======== Dataset records
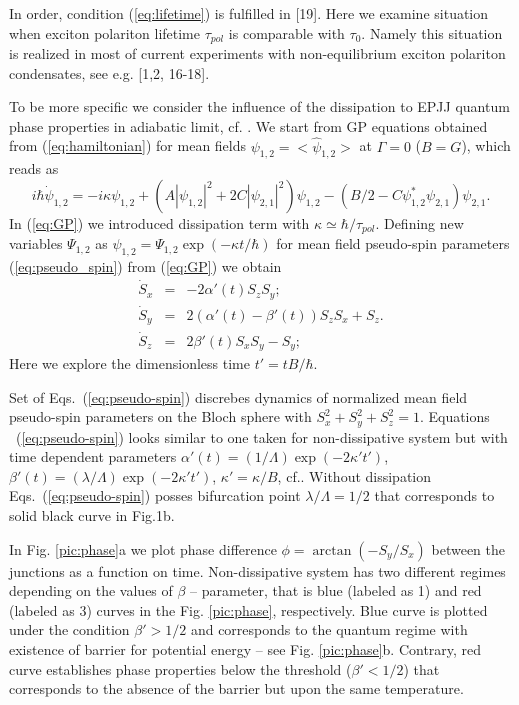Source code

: \documentclass[aps, pre, preprint, groupedaddress, superscriptaddress, showkeys, showpacs] {revtex4-1}
\begin{document}
In order,  condition (\ref{eq:lifetime}) is fulfilled in [19]. Here we examine situation when exciton polariton lifetime $\tau_{pol}$ is comparable with $\tau_{0}$. Namely  this situation is realized in most of current experiments with non-equilibrium exciton polariton condensates, see e.g. [1,2, 16-18].  

To be more specific we consider the influence of the dissipation to  EPJJ quantum phase properties in adiabatic limit, cf. \cite{Sols}.
We start from GP equations obtained from  (\ref{eq:hamiltonian}) for mean fields $\psi_{1,2}=<\hat\psi_{1,2}>$  at $\Gamma = 0$ ($B = G$),  which reads as 
\begin{equation}
i \hbar \dot{\psi}_{1,2} = -i \kappa \psi_{1,2} + (A|\psi_{1,2}|^2 + 2C |\psi_{2,1}|^2) \psi_{1,2} - (B/2 - C \psi_{1,2}^* \psi_{2,1}) \psi_{2,1}. 
\label{eq:GP}
\end{equation}
In (\ref{eq:GP}) we introduced dissipation  term with $\kappa \simeq \hbar/\tau_{pol}$.
Defining new variables $\Psi_{1,2}$ as  $\psi_{1,2} = \Psi_{1,2} \exp(-\kappa t / \hbar)$ for mean field pseudo-spin  parameters (\eqref{eq:pseudo_spin}) from (\ref{eq:GP}) we obtain
%
%
% 
\begin{equation}
\begin{array}{lcl}
\dot{S}_x & = & -2 \alpha'(t) S_z S_y; \\
\dot{S}_y & = & 2(\alpha'(t) - \beta'(t)) S_z S_x + S_z. \\
\dot{S}_z & = &  2 \beta'(t) S_x S_y - S_y;
\end{array}
\label{eq:pseudo-spin}
\end{equation}
%
Here we explore the dimensionless time $t' = t B / \hbar$.

Set of Eqs.\ ({\ref{eq:pseudo-spin}}) discrebes dynamics of normalized mean field pseudo-spin parameters on the Bloch sphere with $S_x^2 + S_y^2 + S_z^2 = 1$.
Equations  \ ({\ref{eq:pseudo-spin}}) looks similar to one taken for non-dissipative system but with time dependent parameters $\alpha'(t) = (1/ \Lambda) \exp(-2 \kappa' t')$, $\beta'(t) = (\lambda / \Lambda) \exp(-2 \kappa' t')$, $\kappa' = \kappa / B$, cf.\cite{Sedov}. Without dissipation Eqs.\ ({\ref{eq:pseudo-spin}}) posses  bifurcation point $\lambda / \Lambda= 1 / 2$ that corresponds to solid black curve in Fig.1b. 

In Fig. \ref{pic:phase}a we plot phase difference $ \phi = \arctan(-S_y / S_x)$ between the junctions as a function on time.  Non-dissipative system has two different regimes depending on the values of  $\beta$ -- parameter, that is blue  (labeled as 1) and red (labeled as 3) curves in the Fig. \ref{pic:phase}, respectively. Blue  curve is plotted under the condition $\beta' > 1/2$ and  corresponds to the quantum regime with existence of barrier for potential energy -- see Fig. \ref{pic:phase}b. Contrary,  red curve establishes phase properties below the threshold ($\beta' <1/2$) that corresponds to the absence of the barrier but upon the same temperature. 
\end{document}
================
__What to work on__:
Every line in the records above that contains the word "hbar" should be copied out.

__Exercise output__:
i \hbar \dot{\psi}_{1,2} = -i \kappa \psi_{1,2} + (A|\psi_{1,2}|^2 + 2C |\psi_{2,1}|^2) \psi_{1,2} - (B/2 - C \psi_{1,2}^* \psi_{2,1}) \psi_{2,1}. 
In (\ref{eq:GP}) we introduced dissipation  term with $\kappa \simeq \hbar/\tau_{pol}$.
Defining new variables $\Psi_{1,2}$ as  $\psi_{1,2} = \Psi_{1,2} \exp(-\kappa t / \hbar)$ for mean field pseudo-spin  parameters (\eqref{eq:pseudo_spin}) from (\ref{eq:GP}) we obtain
Here we explore the dimensionless time $t' = t B / \hbar$.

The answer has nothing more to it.